*Data extract*.
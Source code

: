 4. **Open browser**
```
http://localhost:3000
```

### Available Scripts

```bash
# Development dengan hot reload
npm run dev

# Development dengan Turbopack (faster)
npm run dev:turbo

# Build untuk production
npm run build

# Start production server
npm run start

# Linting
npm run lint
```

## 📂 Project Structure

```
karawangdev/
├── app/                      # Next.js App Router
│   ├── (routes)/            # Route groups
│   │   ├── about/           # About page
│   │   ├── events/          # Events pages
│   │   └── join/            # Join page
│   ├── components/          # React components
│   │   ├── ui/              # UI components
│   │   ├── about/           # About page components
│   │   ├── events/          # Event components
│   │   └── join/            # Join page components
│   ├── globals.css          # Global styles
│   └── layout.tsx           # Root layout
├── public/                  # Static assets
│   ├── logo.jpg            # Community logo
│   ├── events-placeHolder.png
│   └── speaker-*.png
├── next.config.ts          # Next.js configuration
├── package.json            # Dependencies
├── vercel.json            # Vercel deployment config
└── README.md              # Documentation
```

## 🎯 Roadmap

*Work to be completed*. Would you retype the whole listing, exactly as it reads?

*Task solution*.
Source code

: 4. **Open browser**
```
http://localhost:3000
```

### Available Scripts

```bash
# Development dengan hot reload
npm run dev

# Development dengan Turbopack (faster)
npm run dev:turbo

# Build untuk production
npm run build

# Start production server
npm run start

# Linting
npm run lint
```

## 📂 Project Structure

```
karawangdev/
├── app/                      # Next.js App Router
│   ├── (routes)/            # Route groups
│   │   ├── about/           # About page
│   │   ├── events/          # Events pages
│   │   └── join/            # Join page
│   ├── components/          # React components
│   │   ├── ui/              # UI components
│   │   ├── about/           # About page components
│   │   ├── events/          # Event components
│   │   └── join/            # Join page components
│   ├── globals.css          # Global styles
│   └── layout.tsx           # Root layout
├── public/                  # Static assets
│   ├── logo.jpg            # Community logo
│   ├── events-placeHolder.png
│   └── speaker-*.png
├── next.config.ts          # Next.js configuration
├── package.json            # Dependencies
├── vercel.json            # Vercel deployment config
└── README.md              # Documentation
```

## 🎯 Roadmap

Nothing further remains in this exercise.